I would never by a sedan for the same reason. We have a family of five, = kids with Italian temperaments and I like practical for that reason. I drive a station now but would love a van, preferably a diesel. For ego reasons I would never consider a sedan and for some reason I don't like the look of them either. I need a car that provides space and comfort, so a van would be okay. I just couldn't find a van in Canada that has diesel engines.


----------



## atrp2biz (Sep 22, 2010)

What about a Q7 instead of a mini van? That's my pick.


----------



## KaeJS (Sep 28, 2010)

Four Pillars said:


> Do you guys really think anyone is looking at you while you're driving around town?


I never care what others think when I'm driving around town. I'm sure there are lots of people that think my car is stupid. I know there are.

But, there's obviously a demographic the minivan caters to.

Apart from that demographic, I would just never buy a minivan. The same as how I would never buy a motorcycle, a honda civic, or a dodge ram.

If I had kids, I'd probably go with a big SUV. But I don't have kids, so what do I know.


----------



## m3s (Apr 3, 2010)

I never care what others think either but I just don't enjoy driving a minivan at all. A car is just more efficient and comfortable etc. You can always get a trailer or roof rack etc. The new CUVs make no sense to me either - they're like the worst of both world's? I kind of see SUVs like mansions - nobody really needs a big house but they'll find stuff to fill it with somehow (yet not really use all the space most of the time). Minivans are cheap though and I'm sure they're worth their weight in gold for the insurance savings


----------



## donald (Apr 18, 2011)

I'm a truck guy and i don't think i will ever go back(i'm single)but if i had a family i would "push" hard to get my wife to convert.lol

I bought mine for a "good" deal-8500 hun off sticker in 09 when gm was offering ridiculous cash back incentives(bought for 32k,org price was 40k)

My silverado has huge room all over and i can get 5 grown men iever 6'0 200+ no problem,10k+ tow package,4x4 front-back or all tires and for me i like riding higher up(safety)imo the new fullsize trucks offers everything across the board,i would never go to vans or suv's.


----------



## uptoolate (Oct 9, 2011)

Four Pillars said:


> I can't understand the "I'm too cool for a mini-van attitude".
> 
> Do you guys really think anyone is looking at you while you're driving around town?


+1


----------



## Jon_Snow (May 20, 2009)

I don't mean to judge the vehicle itself or those who drive them when I say I will never drive one.
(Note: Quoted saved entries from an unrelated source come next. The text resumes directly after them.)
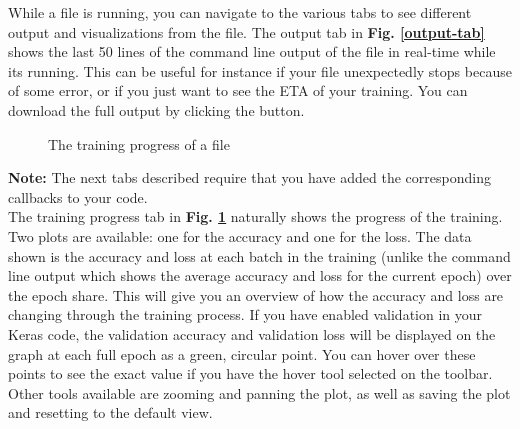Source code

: \noindent While a file is running, you can navigate to the various tabs to see different output and visualizations from the file. The output tab in \textbf{Fig. \ref{output-tab}} shows the last 50 lines of the command line output of the file in real-time while its running. This can be useful for instance if your file unexpectedly stops because of some error, or if you just want to see the ETA of your training. You can download the full output by clicking the button. \\


\begin{figure}[h!]
    \centering
        \caption{The training progress of a file}
        \label{trainingprog-tab}
\end{figure}

\noindent \textbf{Note: }The next tabs described require that you have added the corresponding callbacks to your code. \\ %

\noindent The training progress tab in \textbf{Fig. \ref{trainingprog-tab}} naturally shows the progress of the training. Two plots are available: one for the accuracy and one for the loss. The data shown is the accuracy and loss at each batch in the training (unlike the command line output which shows the average accuracy and loss for the current epoch) over the epoch share. This will give you an overview of how the accuracy and loss are changing through the training process. If you have enabled validation in your Keras code, the validation accuracy and validation loss will be displayed on the graph at each full epoch as a green, circular point. You can hover over these points to see the exact value if you have the hover tool selected on the toolbar. Other tools available are zooming and panning the plot, as well as saving the plot and resetting to the default view. \\

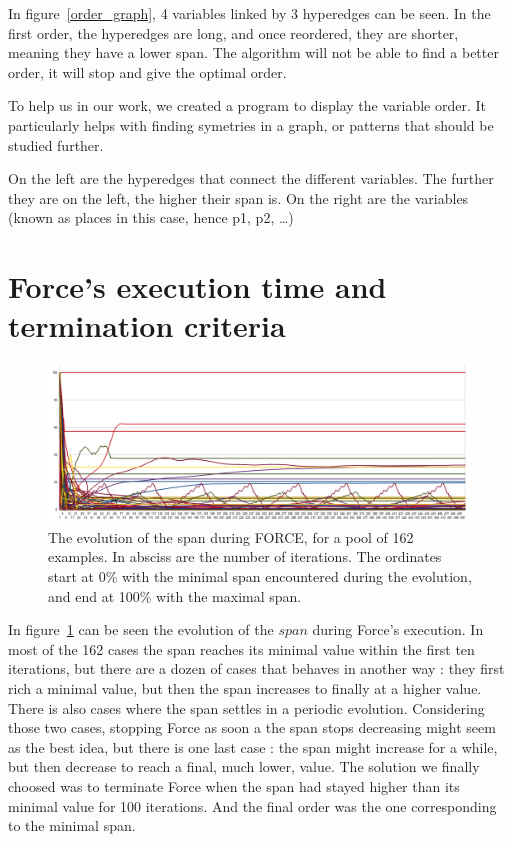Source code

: \documentclass[12pt]{report}
\begin{document}
In figure~\ref{order_graph}, 4 variables linked by 3 hyperedges can be seen. In the first order, the hyperedges are long, and once reordered, they are shorter, meaning they have a lower span. The algorithm will not be able to find a better order, it will stop and give the optimal order.

To help us in our work, we created a program to display the variable order. It particularly helps with finding symetries in a graph, or patterns that should be studied further.

On the left are the hyperedges that connect the different variables. The further they are on the left, the higher their span is. On the right are the variables (known as places in this case, hence p1, p2, \ldots)


\section{Force's execution time and termination criteria}

\begin{figure}[H]
  \begin{center}
  \includegraphics[width=1\textwidth]{images/force_plot.png}
  \end{center}
  \caption{The evolution of the span during FORCE, for a pool of 162 examples. In absciss are the number of iterations. The ordinates start at 0\% with the minimal span encountered during the evolution, and end at 100\% with the maximal span.}
  \label{force_plot}
\end{figure}

In figure~\ref{force_plot} can be seen the evolution of the $span$ during Force's execution. In most of the 162 cases the span reaches its minimal value within the first ten iterations, but there are a dozen of cases that behaves in another way : they first rich a minimal value, but then the span increases to finally at a higher value. There is also cases where the span settles in a periodic evolution. Considering those two cases, stopping Force as soon a the span stops decreasing might seem as the best idea, but there is one last case : the span might increase for a while, but then decrease to reach a final, much lower, value.
The solution we finally choosed was to terminate Force when the span had stayed higher than its minimal value for 100 iterations. And the final order was the one corresponding to the minimal span.
\end{document}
I appreciate the usefulness of the minivan when I watch my sister shuttle her little munchkins and their friends around. But I will NEVER have kids, thus I will NEVER own a minivan.  Die-hard Toyota pick-up truck guy here...


----------



## dogcom (May 23, 2009)

Four Pillars I agree with you who cares what anyone thinks as long as your happy and the van does the job. I own a 2003 Sienna and I got it for $14,000 with 50,000 km on it and that is all I want to pay for any vehicle if possible. I also like that it is a small 6 so you don't use a lot of gas, I just don't need all the extra power in the city and I don't tow anything so it works well on long trips as well. I should also say the body is in very good condition. I was also wondering if the people in the east still have a problem buying older cars because of the weather.


----------



## Maybe Later (Feb 19, 2011)

I understand the truck thing. I've had at least one truck since I was 19: 72 K5 Blazer (the full convertable one, have swapped the motor, trans, suspension, gears as an offroad toy, so I understand KJS a little - am still deluded into thinking I will restore it one day), 83 GM 1/2 ton, 84 S15, 87 S10, 96 Sierra (that one hit 340,000 when we had kids and I sold it), '06 Sierra crew cab now. I'm hoping that the minivan will seem just as indispensable.
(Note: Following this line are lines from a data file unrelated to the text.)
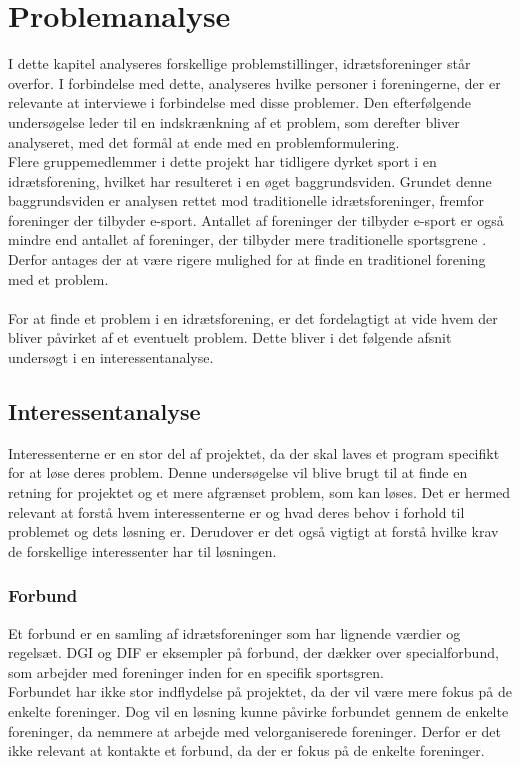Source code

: \chapter{Problemanalyse}\label{ch:ch2label}
I dette kapitel analyseres forskellige problemstillinger, idrætsforeninger står overfor. I forbindelse med dette, analyseres hvilke personer i foreningerne, der er relevante at interviewe i forbindelse med disse problemer. Den efterfølgende undersøgelse leder til en indskrænkning af et problem, som derefter bliver analyseret, med det formål at ende med en problemformulering. \\
Flere gruppemedlemmer i dette projekt har tidligere dyrket sport i en idrætsforening, hvilket har resulteret i en øget baggrundsviden. Grundet denne baggrundsviden er analysen rettet mod traditionelle idrætsforeninger, fremfor foreninger der tilbyder e-sport. Antallet af foreninger der tilbyder e-sport er også mindre end antallet af foreninger, der tilbyder mere traditionelle sportsgrene \citep{e-sport}. Derfor antages der at være rigere mulighed for at finde en traditionel forening med et problem.
\\\\
For at finde et problem i en idrætsforening, er det fordelagtigt at vide hvem der bliver påvirket af et eventuelt problem. Dette bliver i det følgende afsnit undersøgt i en interessentanalyse. 
\newpage
\section{Interessentanalyse}
Interessenterne er en stor del af projektet, da der skal laves et program specifikt for at løse deres problem. Denne undersøgelse vil blive brugt til at finde en retning for projektet og et mere afgrænset problem, som kan løses. Det er hermed relevant at forstå hvem interessenterne er og hvad deres behov i forhold til problemet og dets løsning er. Derudover er det også vigtigt at forstå hvilke krav de forskellige interessenter har til løsningen.

\subsection*{Forbund}
Et forbund er en samling af idrætsforeninger som har lignende værdier og regelsæt. DGI og DIF er eksempler på forbund, der dækker over specialforbund, som arbejder med foreninger inden for en specifik sportsgren.\\
Forbundet har ikke stor indflydelse på projektet, da der vil være mere fokus på de enkelte foreninger. Dog vil en løsning kunne påvirke forbundet gennem de enkelte foreninger, da nemmere at arbejde med velorganiserede foreninger. Derfor er det ikke relevant at kontakte et forbund, da der er fokus på de enkelte foreninger.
I've got a few years to mid life crisis time. We'll see what comes of that. I'd love to have a bike again, but we'll see if I'll still want a motorcycle when it means I'll have to listen to my kids argue quite justifiably that if they're so dangerous then I shouldn't ride one either. 

But I digress. 

Stow'n'go. Worth it or gimmick?


----------



## donald (Apr 18, 2011)

I don't think people judge people on vehicle's but......like it or not people do form an opinion.If im dating a "new" women for example and i pick her up in a "truck" she gets a sense of me(weather it matters or not)same goes if i pick her up in a 1990 honda civic.That line of thinking is similar to saying you go shopping in sweat pants(most people don't care)but you will be judged no?A minivan does telegraph a certian msg no?What man really really wants a minivan?lol....it kinda like a submission-no one says hey- Nice van(i get the willies imagining myself driving one,this is just me)


----------



## financialnoob (Feb 26, 2011)

Don't get me wrong, I've certainly done my share of stupid things to impress women. But at a certain point, you realize that if the type of car you drive is going to have a major influence over a woman's thoughts on you, then that's probably not the type of woman you want to get too close to.
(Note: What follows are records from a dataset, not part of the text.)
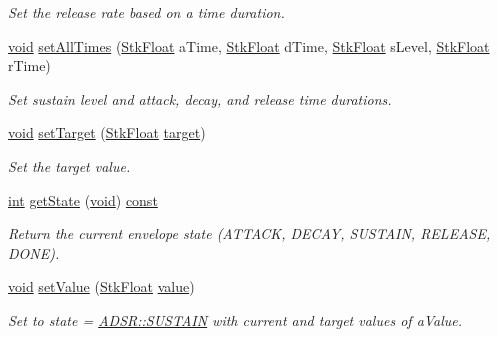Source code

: \begin{DoxyCompactItemize}
\begin{DoxyCompactList}\small\item\em Set the release rate based on a time duration. \end{DoxyCompactList}\item 
\hyperlink{sound_8c_ae35f5844602719cf66324f4de2a658b3}{void} \hyperlink{class_nyq_1_1_a_d_s_r_a52e618060c63d77ff3a88fb04f271476}{set\+All\+Times} (\hyperlink{namespace_nyq_a044fa20a706520a617bbbf458a7db7e4}{Stk\+Float} a\+Time, \hyperlink{namespace_nyq_a044fa20a706520a617bbbf458a7db7e4}{Stk\+Float} d\+Time, \hyperlink{namespace_nyq_a044fa20a706520a617bbbf458a7db7e4}{Stk\+Float} s\+Level, \hyperlink{namespace_nyq_a044fa20a706520a617bbbf458a7db7e4}{Stk\+Float} r\+Time)
\begin{DoxyCompactList}\small\item\em Set sustain level and attack, decay, and release time durations. \end{DoxyCompactList}\item 
\hyperlink{sound_8c_ae35f5844602719cf66324f4de2a658b3}{void} \hyperlink{class_nyq_1_1_a_d_s_r_af287a70f7468ab5e3b3d99a80646c667}{set\+Target} (\hyperlink{namespace_nyq_a044fa20a706520a617bbbf458a7db7e4}{Stk\+Float} \hyperlink{lib_2expat_8h_a15a257516a87decb971420e718853137}{target})
\begin{DoxyCompactList}\small\item\em Set the target value. \end{DoxyCompactList}\item 
\hyperlink{xmltok_8h_a5a0d4a5641ce434f1d23533f2b2e6653}{int} \hyperlink{class_nyq_1_1_a_d_s_r_a886b69883840febfc562ff0fe74b7ee9}{get\+State} (\hyperlink{sound_8c_ae35f5844602719cf66324f4de2a658b3}{void}) \hyperlink{getopt1_8c_a2c212835823e3c54a8ab6d95c652660e}{const} 
\begin{DoxyCompactList}\small\item\em Return the current envelope {\itshape state} (A\+T\+T\+A\+CK, D\+E\+C\+AY, S\+U\+S\+T\+A\+IN, R\+E\+L\+E\+A\+SE, D\+O\+NE). \end{DoxyCompactList}\item 
\hyperlink{sound_8c_ae35f5844602719cf66324f4de2a658b3}{void} \hyperlink{class_nyq_1_1_a_d_s_r_a380f5614173678d20fe7b7cce82f1dd7}{set\+Value} (\hyperlink{namespace_nyq_a044fa20a706520a617bbbf458a7db7e4}{Stk\+Float} \hyperlink{lib_2expat_8h_a4a30a13b813682e68c5b689b45c65971}{value})
\begin{DoxyCompactList}\small\item\em Set to state = \hyperlink{class_nyq_1_1_a_d_s_r_ab800aaf78adb724e9df53dbbb3080fcca7c0212dc7f2d2360e6d4dd94ba83d129}{A\+D\+S\+R\+::\+S\+U\+S\+T\+A\+IN} with current and target values of {\itshape a\+Value}. \end{DoxyCompactList}\end{DoxyCompactItemize}
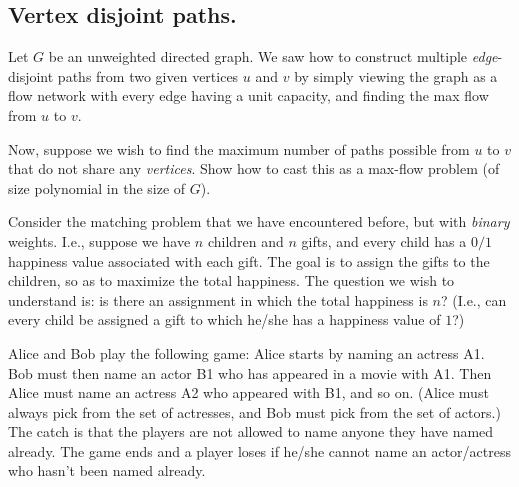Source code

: \documentclass[addpoints]{exam}
\begin{document}
\begin{questions}
\begin{parts}
\part[5] {\bf Vertex disjoint paths.}  Let $G$ be an unweighted directed graph.  We saw how to construct multiple {\em edge}-disjoint paths from two given vertices $u$ and $v$ by simply viewing the graph as a flow network with every edge having a unit capacity, and finding the max flow from $u$ to $v$.

Now, suppose we wish to find the maximum number of paths possible from $u$ to $v$ that do not share any {\em vertices}.  Show how to cast this as a max-flow problem (of size polynomial in the size of $G$). 
\end{parts}

Consider the matching problem that we have encountered before, but with {\em binary} weights. I.e., suppose we have $n$ children and $n$ gifts, and every child has a $0/1$ happiness value associated with each gift. The goal is to assign the gifts to the children, so as to maximize the total happiness. The question we wish to understand is: is there an assignment in which the total happiness is $n$? (I.e., can every child be assigned a gift to which he/she has a happiness value of $1$?)


Alice and Bob play the following game: Alice starts by naming an actress A1. Bob must then name an actor B1 who has appeared in a movie with A1. Then Alice must name an actress A2 who appeared with B1, and so on. (Alice must always pick from the set of actresses, and Bob must pick from the set of actors.) The catch is that the players are not allowed to name anyone they have named already. The game ends and a player loses if he/she cannot name an actor/actress who hasn't been named already.


\end{questions}
\end{document}
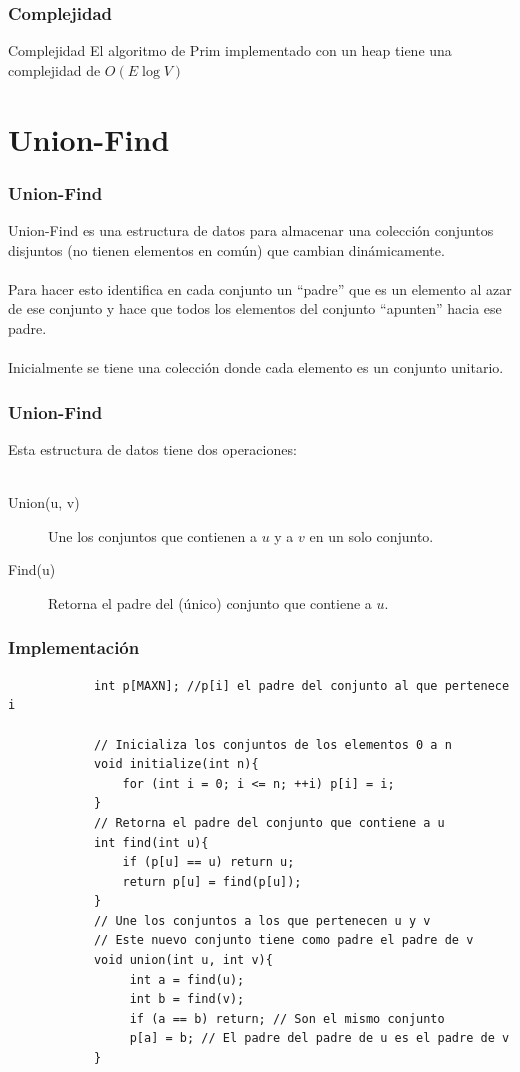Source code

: \documentclass{beamer}
\begin{document}
	\begin{frame}
		\frametitle{Complejidad}
		\begin{block}{Complejidad}
			El algoritmo de Prim implementado con un heap tiene una complejidad de $O(E\operatorname{log} V)$
		\end{block}
	\end{frame}

\section[Union-Find]{Union-Find}
	\begin{frame}[fragile]
		\frametitle{Union-Find}
		Union-Find es una estructura de datos para almacenar una colección conjuntos disjuntos (no tienen elementos en común) que cambian dinámicamente. \\ \quad \\
		Para hacer esto identifica en cada conjunto un ``padre'' que es un elemento al azar de ese conjunto y hace que todos los elementos del conjunto ``apunten'' hacia ese padre. \\ \quad \\
		Inicialmente se tiene una colección donde cada elemento es un conjunto unitario.
	\end{frame}
	
	\begin{frame}
		\frametitle{Union-Find}
		Esta estructura de datos tiene dos operaciones: \\ \quad \\
		\begin{description}
			\item[Union(u, v)] Une los conjuntos que contienen a $u$ y a $v$ en un solo conjunto.
			\item[Find(u)] Retorna el padre del (único) conjunto que contiene a $u$.
		\end{description}
	\end{frame}
	
	\begin{frame}[fragile]
		\frametitle{Implementación}
		\begin{lstlisting}
			int p[MAXN]; //p[i] el padre del conjunto al que pertenece i
			
			// Inicializa los conjuntos de los elementos 0 a n
			void initialize(int n){
			    for (int i = 0; i <= n; ++i) p[i] = i;
			}
			// Retorna el padre del conjunto que contiene a u
			int find(int u){
			    if (p[u] == u) return u;
			    return p[u] = find(p[u]);
			}
			// Une los conjuntos a los que pertenecen u y v
			// Este nuevo conjunto tiene como padre el padre de v
			void union(int u, int v){
			     int a = find(u);
			     int b = find(v);
			     if (a == b) return; // Son el mismo conjunto
			     p[a] = b; // El padre del padre de u es el padre de v
			}
		\end{lstlisting}
	\end{frame}
	
\end{document}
But yeah, minivans suck  j/k


----------



## Sherlock (Apr 18, 2010)

I don't understand the truck thing. They're slow, harder to maneuver and park, can't take a corner quick without tipping over, and waste a lot of gas. My Acura sport sedan goes 0-100 in under 6 seconds and runs the quarter mile in the mid 14 seconds, a pickup can't do that (well the Dodge Ram SRT-10 can but it's very expensive and very thirsty). Oh sure I'd buy a pickup if I needed to tow something or needed to carry large things that can't fit in a car, but otherwise I don't see the point.


----------



## donald (Apr 18, 2011)

For myself i like trucks because they give me a feeling of "control" on the road and when i drive a car or a sedan i feel like i'm sitting on the pavement(i hate that feeling).I also like how everything is "bigger" controls,interior,console ect and when i'm driving for extended periods of time i find them more comfortable and lastly i live in winterpeg so i gotta have 4x4 lol


----------



## Ihatetaxes (May 5, 2010)

I've had a lot of vehicles including several big SUVs but nothing on the planet is as good for families as a minivan. We've had several of them and right now we have a 2012 Grand Caravan. Excellent vehicle made better with the new 283 HP motor and 6 speed auto, a dramatic improvement over the crappy 3.3l and 4 speed of the last one we had.

As for all the people that slam the quality of Caravans, we have never had problems with them. For the price they are a fantastic solution for a family on a budget.

Sliding doors cannot be beat for loading kids up into car seats (especially in crowded parking lots) and the biggest SUV (other than maybe a Suburban) pales in comparison for cargo carrying. A new Grand Caravan is half the price of a new Suburban and uses a lot less gas!


----------